───── DATASET ENTRIES

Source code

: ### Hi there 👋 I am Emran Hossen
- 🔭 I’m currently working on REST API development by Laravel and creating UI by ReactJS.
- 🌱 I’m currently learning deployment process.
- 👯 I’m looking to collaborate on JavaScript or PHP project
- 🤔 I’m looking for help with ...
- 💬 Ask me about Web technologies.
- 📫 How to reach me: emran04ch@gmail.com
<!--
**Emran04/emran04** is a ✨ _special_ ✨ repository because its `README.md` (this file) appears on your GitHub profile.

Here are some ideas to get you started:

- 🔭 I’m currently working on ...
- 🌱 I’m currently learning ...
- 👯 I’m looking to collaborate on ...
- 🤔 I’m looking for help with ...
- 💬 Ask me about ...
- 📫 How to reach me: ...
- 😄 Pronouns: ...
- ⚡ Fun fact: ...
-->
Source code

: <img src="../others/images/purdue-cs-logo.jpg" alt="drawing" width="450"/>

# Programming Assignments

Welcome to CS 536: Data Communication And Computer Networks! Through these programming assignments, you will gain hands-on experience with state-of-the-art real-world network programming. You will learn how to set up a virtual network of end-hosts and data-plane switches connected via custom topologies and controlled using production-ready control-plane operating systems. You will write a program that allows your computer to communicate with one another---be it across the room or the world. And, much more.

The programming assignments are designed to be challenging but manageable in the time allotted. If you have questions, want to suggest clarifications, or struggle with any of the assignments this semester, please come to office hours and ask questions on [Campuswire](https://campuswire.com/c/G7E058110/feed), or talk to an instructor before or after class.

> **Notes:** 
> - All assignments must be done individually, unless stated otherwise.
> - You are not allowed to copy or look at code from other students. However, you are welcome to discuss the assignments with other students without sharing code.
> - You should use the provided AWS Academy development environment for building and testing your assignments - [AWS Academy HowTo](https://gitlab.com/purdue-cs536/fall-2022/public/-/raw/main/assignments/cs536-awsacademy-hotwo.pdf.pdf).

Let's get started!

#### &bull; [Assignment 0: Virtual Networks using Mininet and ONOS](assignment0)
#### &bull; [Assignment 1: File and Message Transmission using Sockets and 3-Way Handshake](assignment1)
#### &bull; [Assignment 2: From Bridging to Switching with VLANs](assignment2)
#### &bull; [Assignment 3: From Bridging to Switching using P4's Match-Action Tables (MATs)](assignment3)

──────────

● **EXERCISE GOAL**
Write out, please, all of the material above exactly as written.

● **EXPECTED ANSWER**
Source code

: ### Hi there 👋 I am Emran Hossen
- 🔭 I’m currently working on REST API development by Laravel and creating UI by ReactJS.
- 🌱 I’m currently learning deployment process.
- 👯 I’m looking to collaborate on JavaScript or PHP project
- 🤔 I’m looking for help with ...
- 💬 Ask me about Web technologies.
- 📫 How to reach me: emran04ch@gmail.com
<!--
**Emran04/emran04** is a ✨ _special_ ✨ repository because its `README.md` (this file) appears on your GitHub profile.

Here are some ideas to get you started:

- 🔭 I’m currently working on ...
- 🌱 I’m currently learning ...
- 👯 I’m looking to collaborate on ...
- 🤔 I’m looking for help with ...
- 💬 Ask me about ...
- 📫 How to reach me: ...
- 😄 Pronouns: ...
- ⚡ Fun fact: ...
-->
Source code

: <img src="../others/images/purdue-cs-logo.jpg" alt="drawing" width="450"/>

# Programming Assignments

Welcome to CS 536: Data Communication And Computer Networks! Through these programming assignments, you will gain hands-on experience with state-of-the-art real-world network programming. You will learn how to set up a virtual network of end-hosts and data-plane switches connected via custom topologies and controlled using production-ready control-plane operating systems. You will write a program that allows your computer to communicate with one another---be it across the room or the world. And, much more.

The programming assignments are designed to be challenging but manageable in the time allotted. If you have questions, want to suggest clarifications, or struggle with any of the assignments this semester, please come to office hours and ask questions on [Campuswire](https://campuswire.com/c/G7E058110/feed), or talk to an instructor before or after class.

> **Notes:** 
> - All assignments must be done individually, unless stated otherwise.
> - You are not allowed to copy or look at code from other students. However, you are welcome to discuss the assignments with other students without sharing code.
> - You should use the provided AWS Academy development environment for building and testing your assignments - [AWS Academy HowTo](https://gitlab.com/purdue-cs536/fall-2022/public/-/raw/main/assignments/cs536-awsacademy-hotwo.pdf.pdf).

Let's get started!

#### &bull; [Assignment 0: Virtual Networks using Mininet and ONOS](assignment0)
#### &bull; [Assignment 1: File and Message Transmission using Sockets and 3-Way Handshake](assignment1)
#### &bull; [Assignment 2: From Bridging to Switching with VLANs](assignment2)
#### &bull; [Assignment 3: From Bridging to Switching using P4's Match-Action Tables (MATs)](assignment3)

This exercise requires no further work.